**Problem statement:**
Search each line of the data for the word "medbreak"; copy every line where it is found.

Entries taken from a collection
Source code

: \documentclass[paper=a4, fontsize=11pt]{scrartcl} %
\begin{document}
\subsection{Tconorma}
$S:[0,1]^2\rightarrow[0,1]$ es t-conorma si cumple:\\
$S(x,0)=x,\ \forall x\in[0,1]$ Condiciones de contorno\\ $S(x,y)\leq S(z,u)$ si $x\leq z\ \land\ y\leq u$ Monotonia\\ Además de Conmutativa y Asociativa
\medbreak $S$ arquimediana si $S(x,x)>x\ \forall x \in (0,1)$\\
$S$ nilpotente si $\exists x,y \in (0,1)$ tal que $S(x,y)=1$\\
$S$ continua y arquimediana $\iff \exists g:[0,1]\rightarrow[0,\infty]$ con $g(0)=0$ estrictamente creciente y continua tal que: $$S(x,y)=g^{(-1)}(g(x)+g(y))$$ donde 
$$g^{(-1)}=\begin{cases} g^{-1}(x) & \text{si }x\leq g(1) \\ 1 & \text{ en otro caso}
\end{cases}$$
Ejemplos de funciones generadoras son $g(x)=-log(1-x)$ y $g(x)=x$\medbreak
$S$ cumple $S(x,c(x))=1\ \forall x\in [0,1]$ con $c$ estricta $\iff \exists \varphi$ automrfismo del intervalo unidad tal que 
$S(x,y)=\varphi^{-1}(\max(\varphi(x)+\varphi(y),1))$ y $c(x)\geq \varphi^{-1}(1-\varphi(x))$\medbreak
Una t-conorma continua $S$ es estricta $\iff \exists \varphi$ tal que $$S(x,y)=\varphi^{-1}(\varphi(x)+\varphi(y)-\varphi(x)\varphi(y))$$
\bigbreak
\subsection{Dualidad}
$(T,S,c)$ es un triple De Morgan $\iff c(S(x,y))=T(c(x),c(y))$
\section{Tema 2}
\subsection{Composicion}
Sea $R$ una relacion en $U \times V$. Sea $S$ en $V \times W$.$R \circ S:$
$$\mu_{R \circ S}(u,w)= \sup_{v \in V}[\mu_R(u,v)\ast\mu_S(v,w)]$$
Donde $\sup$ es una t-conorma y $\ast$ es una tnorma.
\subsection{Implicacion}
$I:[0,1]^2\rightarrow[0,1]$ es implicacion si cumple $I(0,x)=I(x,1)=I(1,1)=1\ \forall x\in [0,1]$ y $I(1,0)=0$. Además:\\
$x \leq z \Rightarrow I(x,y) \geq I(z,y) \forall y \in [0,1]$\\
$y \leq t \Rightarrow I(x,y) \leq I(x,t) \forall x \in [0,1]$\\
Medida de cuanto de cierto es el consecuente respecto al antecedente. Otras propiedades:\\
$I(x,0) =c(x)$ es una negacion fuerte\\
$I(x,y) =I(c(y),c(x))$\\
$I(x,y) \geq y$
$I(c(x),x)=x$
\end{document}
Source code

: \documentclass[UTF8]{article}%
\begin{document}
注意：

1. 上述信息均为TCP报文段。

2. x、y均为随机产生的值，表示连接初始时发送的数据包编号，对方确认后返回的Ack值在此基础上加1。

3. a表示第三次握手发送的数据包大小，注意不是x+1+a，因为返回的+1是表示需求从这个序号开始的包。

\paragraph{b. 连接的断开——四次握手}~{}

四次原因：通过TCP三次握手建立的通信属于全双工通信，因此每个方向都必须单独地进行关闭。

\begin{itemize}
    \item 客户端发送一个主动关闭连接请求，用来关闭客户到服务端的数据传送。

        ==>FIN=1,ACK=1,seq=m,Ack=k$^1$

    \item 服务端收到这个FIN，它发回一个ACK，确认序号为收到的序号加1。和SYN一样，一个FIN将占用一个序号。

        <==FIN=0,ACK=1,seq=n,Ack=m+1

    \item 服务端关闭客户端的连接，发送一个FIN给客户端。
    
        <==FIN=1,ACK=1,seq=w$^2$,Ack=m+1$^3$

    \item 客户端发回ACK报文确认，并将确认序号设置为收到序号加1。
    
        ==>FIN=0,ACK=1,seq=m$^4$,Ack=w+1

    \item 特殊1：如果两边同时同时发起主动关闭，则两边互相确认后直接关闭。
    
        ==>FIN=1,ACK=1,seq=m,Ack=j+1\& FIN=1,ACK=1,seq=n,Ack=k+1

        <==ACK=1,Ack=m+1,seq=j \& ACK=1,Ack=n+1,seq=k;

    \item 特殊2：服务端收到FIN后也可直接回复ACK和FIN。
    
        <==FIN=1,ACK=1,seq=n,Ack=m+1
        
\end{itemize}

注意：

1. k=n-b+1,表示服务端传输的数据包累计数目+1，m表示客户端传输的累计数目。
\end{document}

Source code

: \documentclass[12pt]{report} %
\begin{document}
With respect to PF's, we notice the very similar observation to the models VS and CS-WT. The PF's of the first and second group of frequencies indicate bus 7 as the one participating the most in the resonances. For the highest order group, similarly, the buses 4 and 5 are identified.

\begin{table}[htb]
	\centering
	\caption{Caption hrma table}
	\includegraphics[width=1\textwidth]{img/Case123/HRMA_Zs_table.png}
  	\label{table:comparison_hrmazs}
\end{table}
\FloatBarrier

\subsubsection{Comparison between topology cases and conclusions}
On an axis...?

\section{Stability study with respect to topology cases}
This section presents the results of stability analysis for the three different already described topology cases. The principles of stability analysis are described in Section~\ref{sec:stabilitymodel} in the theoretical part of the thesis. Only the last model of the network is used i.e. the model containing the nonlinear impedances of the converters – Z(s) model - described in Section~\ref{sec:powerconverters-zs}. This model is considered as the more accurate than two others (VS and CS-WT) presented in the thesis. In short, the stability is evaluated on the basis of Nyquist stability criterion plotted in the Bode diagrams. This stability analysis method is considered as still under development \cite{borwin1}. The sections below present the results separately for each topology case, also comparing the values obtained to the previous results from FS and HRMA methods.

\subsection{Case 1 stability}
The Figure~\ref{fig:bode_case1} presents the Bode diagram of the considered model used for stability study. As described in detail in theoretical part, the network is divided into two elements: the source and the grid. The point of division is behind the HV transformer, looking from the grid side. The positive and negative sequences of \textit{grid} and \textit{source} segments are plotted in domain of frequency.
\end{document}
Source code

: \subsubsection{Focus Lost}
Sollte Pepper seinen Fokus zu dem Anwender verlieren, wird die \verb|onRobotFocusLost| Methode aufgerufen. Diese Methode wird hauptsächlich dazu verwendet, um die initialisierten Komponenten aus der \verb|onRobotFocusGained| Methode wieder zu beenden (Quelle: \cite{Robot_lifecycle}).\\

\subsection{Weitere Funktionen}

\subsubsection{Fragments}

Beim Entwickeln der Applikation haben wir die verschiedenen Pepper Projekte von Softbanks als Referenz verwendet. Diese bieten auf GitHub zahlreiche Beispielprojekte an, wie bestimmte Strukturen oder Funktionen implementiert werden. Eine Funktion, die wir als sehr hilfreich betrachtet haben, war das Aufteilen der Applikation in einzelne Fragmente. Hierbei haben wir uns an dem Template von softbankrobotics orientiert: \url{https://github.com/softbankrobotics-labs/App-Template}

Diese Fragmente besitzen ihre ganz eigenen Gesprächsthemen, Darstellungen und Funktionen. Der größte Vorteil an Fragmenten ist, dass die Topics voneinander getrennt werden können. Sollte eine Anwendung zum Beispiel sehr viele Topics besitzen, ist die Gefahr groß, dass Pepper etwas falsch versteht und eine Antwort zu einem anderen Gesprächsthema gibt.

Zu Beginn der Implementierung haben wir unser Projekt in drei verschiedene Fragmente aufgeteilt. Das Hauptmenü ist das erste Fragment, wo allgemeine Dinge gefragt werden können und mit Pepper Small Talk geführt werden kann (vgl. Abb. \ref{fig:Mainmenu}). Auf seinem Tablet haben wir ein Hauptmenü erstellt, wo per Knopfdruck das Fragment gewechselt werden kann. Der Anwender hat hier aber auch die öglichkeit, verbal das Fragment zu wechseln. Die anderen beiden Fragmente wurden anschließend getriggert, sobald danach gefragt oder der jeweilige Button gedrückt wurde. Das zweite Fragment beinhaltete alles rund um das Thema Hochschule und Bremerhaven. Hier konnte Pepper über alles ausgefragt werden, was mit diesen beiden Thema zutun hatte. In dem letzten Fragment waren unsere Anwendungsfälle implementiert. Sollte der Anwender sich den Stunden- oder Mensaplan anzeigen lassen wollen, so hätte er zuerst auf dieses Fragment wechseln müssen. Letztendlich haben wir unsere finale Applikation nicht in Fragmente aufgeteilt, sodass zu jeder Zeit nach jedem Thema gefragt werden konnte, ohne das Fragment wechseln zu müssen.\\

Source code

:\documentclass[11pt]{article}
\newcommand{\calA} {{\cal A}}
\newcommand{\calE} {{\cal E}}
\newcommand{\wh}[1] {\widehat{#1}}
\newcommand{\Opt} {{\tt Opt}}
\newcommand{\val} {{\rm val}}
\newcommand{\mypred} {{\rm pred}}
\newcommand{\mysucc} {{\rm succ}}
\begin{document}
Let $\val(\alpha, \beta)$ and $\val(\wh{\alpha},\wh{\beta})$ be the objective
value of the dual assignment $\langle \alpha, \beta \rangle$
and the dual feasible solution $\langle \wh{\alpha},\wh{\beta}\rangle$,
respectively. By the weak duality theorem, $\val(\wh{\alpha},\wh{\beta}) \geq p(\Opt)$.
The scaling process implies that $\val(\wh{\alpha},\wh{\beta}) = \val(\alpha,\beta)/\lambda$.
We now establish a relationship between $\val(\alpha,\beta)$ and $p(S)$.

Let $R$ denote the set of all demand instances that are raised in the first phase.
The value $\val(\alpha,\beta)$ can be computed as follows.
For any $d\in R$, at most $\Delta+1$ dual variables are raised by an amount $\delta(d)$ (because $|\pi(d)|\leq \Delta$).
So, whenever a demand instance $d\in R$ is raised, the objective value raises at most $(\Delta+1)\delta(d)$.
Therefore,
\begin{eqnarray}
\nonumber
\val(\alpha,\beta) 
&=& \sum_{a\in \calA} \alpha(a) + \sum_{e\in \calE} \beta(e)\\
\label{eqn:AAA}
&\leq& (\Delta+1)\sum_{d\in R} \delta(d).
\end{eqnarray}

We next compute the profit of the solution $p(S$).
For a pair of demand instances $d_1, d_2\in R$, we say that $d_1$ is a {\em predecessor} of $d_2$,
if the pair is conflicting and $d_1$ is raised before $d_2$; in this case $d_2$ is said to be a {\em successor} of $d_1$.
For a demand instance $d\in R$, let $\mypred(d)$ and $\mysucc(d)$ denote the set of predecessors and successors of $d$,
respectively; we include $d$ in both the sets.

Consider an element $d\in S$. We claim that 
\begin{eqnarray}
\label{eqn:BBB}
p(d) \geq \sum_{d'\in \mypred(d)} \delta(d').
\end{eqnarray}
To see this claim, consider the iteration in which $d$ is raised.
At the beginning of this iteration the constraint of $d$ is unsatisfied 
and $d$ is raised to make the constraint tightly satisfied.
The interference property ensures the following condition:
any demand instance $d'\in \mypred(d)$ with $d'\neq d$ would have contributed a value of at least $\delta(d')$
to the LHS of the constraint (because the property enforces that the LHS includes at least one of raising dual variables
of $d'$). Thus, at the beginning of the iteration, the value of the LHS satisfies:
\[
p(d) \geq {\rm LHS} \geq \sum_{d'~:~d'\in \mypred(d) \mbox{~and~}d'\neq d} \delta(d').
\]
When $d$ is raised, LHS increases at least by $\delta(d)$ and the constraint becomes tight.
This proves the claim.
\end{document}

**Answer to the problem:**
\medbreak $S$ arquimediana si $S(x,x)>x\ \forall x \in (0,1)$\\
Ejemplos de funciones generadoras son $g(x)=-log(1-x)$ y $g(x)=x$\medbreak
$S(x,y)=\varphi^{-1}(\max(\varphi(x)+\varphi(y),1))$ y $c(x)\geq \varphi^{-1}(1-\varphi(x))$\medbreak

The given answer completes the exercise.